- What you should do
Across the data, every line with the word "macOS" counts once; state the total alone.

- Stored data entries
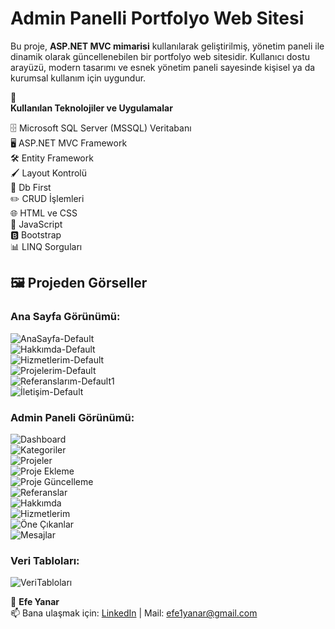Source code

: # **Admin Panelli Portfolyo Web Sitesi**

Bu proje, **ASP.NET MVC mimarisi** kullanılarak geliştirilmiş, yönetim paneli ile dinamik olarak güncellenebilen bir portfolyo web sitesidir. Kullanıcı dostu arayüzü, modern tasarımı ve esnek yönetim paneli sayesinde kişisel ya da kurumsal kullanım için uygundur.

**🚀<br> Kullanılan Teknolojiler ve Uygulamalar**

🗄️ Microsoft SQL Server (MSSQL) Veritabanı  
🖥️ ASP.NET MVC Framework  
🛠️ Entity Framework  
🖌️ Layout Kontrolü  
📂 Db First  
✏️ CRUD İşlemleri  
🌐 HTML ve CSS  
🎨 JavaScript  
🅱️ Bootstrap  
📊 LINQ Sorguları

## 🖼️ Projeden Görseller

### Ana Sayfa Görünümü:
![AnaSayfa-Default](https://github.com/user-attachments/assets/ef6cf06a-ef86-41cd-b31f-20a12f7e2fa4)  
![Hakkımda-Default](https://github.com/user-attachments/assets/353a1987-1495-4561-8b71-fc0d686e08ed)  
![Hizmetlerim-Default](https://github.com/user-attachments/assets/d2fb2de2-72c7-4c5f-9014-beb2204b2af7)  
![Projelerim-Default](https://github.com/user-attachments/assets/986141ca-2dac-464b-ad71-f5ad3b511cd0)  
![Referanslarım-Default1](https://github.com/user-attachments/assets/d16a1764-7c87-4a74-9da1-17371714863b)  
![İletişim-Default](https://github.com/user-attachments/assets/8a3d88b7-9b01-4649-8a60-de9c90ddf158)

### Admin Paneli Görünümü:
![Dashboard](https://github.com/user-attachments/assets/4047967f-1fb4-4249-a9ab-ee4d054ab2c8)  
![Kategoriler](https://github.com/user-attachments/assets/514da985-6a11-4626-9ef1-b0be9575536a)  
![Projeler](https://github.com/user-attachments/assets/f95de7ed-e107-41a3-a3db-2bf728a7bf24)  
![Proje Ekleme](https://github.com/user-attachments/assets/b5daae50-82a2-4832-ac82-3008ac17eb08)  
![Proje Güncelleme](https://github.com/user-attachments/assets/c47b1a61-1771-4070-8650-124f5ba9b50c)  
![Referanslar](https://github.com/user-attachments/assets/dd33277d-7ba8-4928-87d5-889b11f6b87f)  
![Hakkımda](https://github.com/user-attachments/assets/5a53f43f-f55c-412e-a654-7af53b170929)  
![Hizmetlerim](https://github.com/user-attachments/assets/7c316185-dce2-4c7f-be87-87c82c1b0cd6)  
![Öne Çıkanlar](https://github.com/user-attachments/assets/48fdf57c-45b6-421c-86ef-80e1c0c149d3)  
![Mesajlar](https://github.com/user-attachments/assets/05ff55ed-d593-46cc-aa39-c6d1b6ceb1d3)

### Veri Tabloları:
![VeriTabloları](https://github.com/user-attachments/assets/900c4e5f-431b-4b6c-9da2-2d5d4b9aaae6)

👤 **Efe Yanar**  
📫 Bana ulaşmak için: [LinkedIn](https://www.linkedin.com/in/efe-yanar/) | Mail: efe1yanar@gmail.com
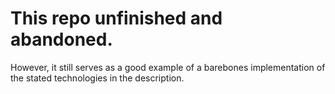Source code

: # This repo unfinished and abandoned.

However, it still serves as a good example of a barebones implementation of the stated technologies in the description.

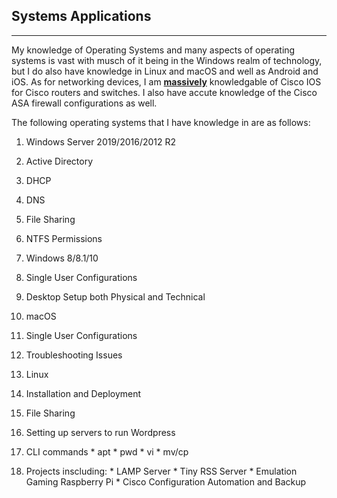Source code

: ## Systems Applications
-------------------------

My knowledge of Operating Systems and many aspects of operating systems is vast with musch of it being in the Windows realm of technology, but I do also have knowledge in Linux and macOS and well as Android and iOS.  As for networking devices, I am <strong><u>massively</u></strong> knowledgable of Cisco IOS for Cisco routers and switches.  I also have accute knowledge of the Cisco ASA firewall configurations as well.

The following operating systems that I have knowledge in are as follows:

1. Windows Server 2019/2016/2012 R2
  1. Active Directory
  1. DHCP
  1. DNS
  1. File Sharing
  1. NTFS Permissions

1. Windows 8/8.1/10
  1. Single User Configurations
  1. Desktop Setup both Physical and Technical

1. macOS
  1. Single User Configurations
  1. Troubleshooting Issues

1. Linux
  1. Installation and Deployment
  1. File Sharing
  1. Setting up servers to run Wordpress
  1. CLI commands
    * apt
    * pwd
    * vi
    * mv/cp
  1. Projects inscluding:
    * LAMP Server
    * Tiny RSS Server
    * Emulation Gaming Raspberry Pi
    * Cisco Configuration Automation and Backup
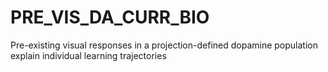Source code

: # PRE_VIS_DA_CURR_BIO
Pre-existing visual responses in a projection-defined dopamine population explain individual learning trajectories
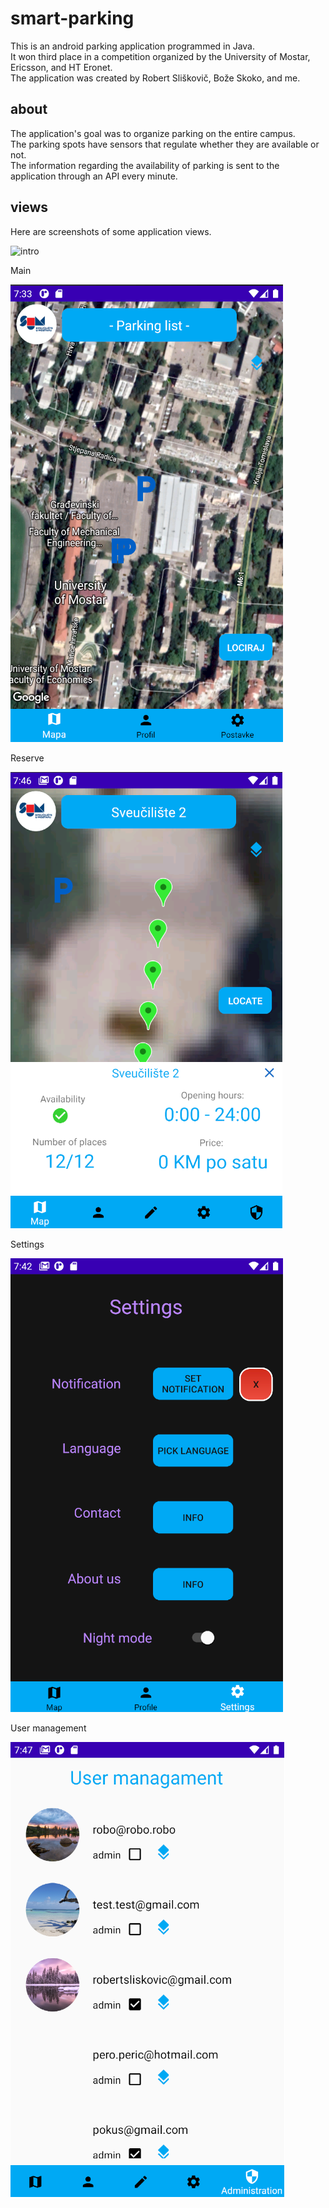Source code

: # smart-parking

This is an android parking application programmed in Java. <br> 
It won third place in a competition organized by the University of Mostar, Ericsson, and HT Eronet. <br>
The application was created by Robert Sliškovič, Bože Skoko, and me. 

## about

The application's goal was to organize parking on the entire campus. <br> The parking spots have sensors that regulate whether they are available or not. <br>
The information regarding the availability of parking is sent to the application through an API every minute.

## views

Here are screenshots of some application views.

![intro](https://github.com/breezy11/smart-sum-parking/blob/master/screenshots/intro.png, "Welcome")

Main

![main](https://github.com/breezy11/smart-sum-parking/blob/master/screenshots/main-screen.png)

Reserve

![reserve](https://github.com/breezy11/smart-sum-parking/blob/master/screenshots/reserve.png)

Settings

![settings](https://github.com/breezy11/smart-sum-parking/blob/master/screenshots/settings.png)

User management

![management](https://github.com/breezy11/smart-sum-parking/blob/master/screenshots/user-managament.png)

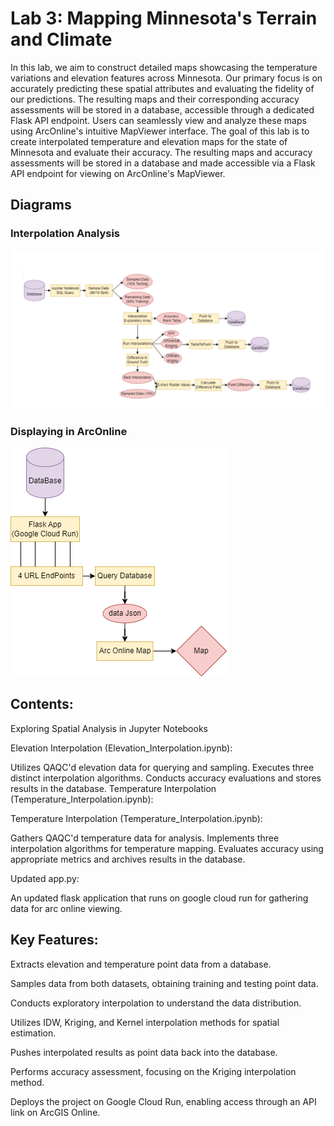 # Lab 3: Mapping Minnesota's Terrain and Climate

In this lab, we aim to construct detailed maps showcasing the temperature variations and elevation features across Minnesota. Our primary focus is on accurately predicting these spatial attributes and evaluating the fidelity of our predictions. The resulting maps and their corresponding accuracy assessments will be stored in a database, accessible through a dedicated Flask API endpoint. Users can seamlessly view and analyze these maps using ArcOnline's intuitive MapViewer interface.
The goal of this lab is to create interpolated temperature and elevation maps for the state of Minnesota and evaluate their accuracy. The resulting maps and accuracy assessments will be stored in a database and made accessible via a Flask API endpoint for viewing on ArcOnline's MapViewer.

## Diagrams

### Interpolation Analysis

![alt text](interpolation.png)


### Displaying in ArcOnline

![alt text](webapp.png)

## Contents:

Exploring Spatial Analysis in Jupyter Notebooks

Elevation Interpolation (Elevation_Interpolation.ipynb):

Utilizes QAQC'd elevation data for querying and sampling.
Executes three distinct interpolation algorithms.
Conducts accuracy evaluations and stores results in the database.
Temperature Interpolation (Temperature_Interpolation.ipynb):

Temperature Interpolation (Temperature_Interpolation.ipynb):

Gathers QAQC'd temperature data for analysis.
Implements three interpolation algorithms for temperature mapping.
Evaluates accuracy using appropriate metrics and archives results in the database.

Updated app.py:

An updated flask application that runs on google cloud run for gathering data for arc online viewing.


## Key Features:

Extracts elevation and temperature point data from a database.

Samples data from both datasets, obtaining training and testing point data.

Conducts exploratory interpolation to understand the data distribution.

Utilizes IDW, Kriging, and Kernel interpolation methods for spatial estimation.

Pushes interpolated results as point data back into the database.

Performs accuracy assessment, focusing on the Kriging interpolation method.

Deploys the project on Google Cloud Run, enabling access through an API link on ArcGIS Online.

- Result
2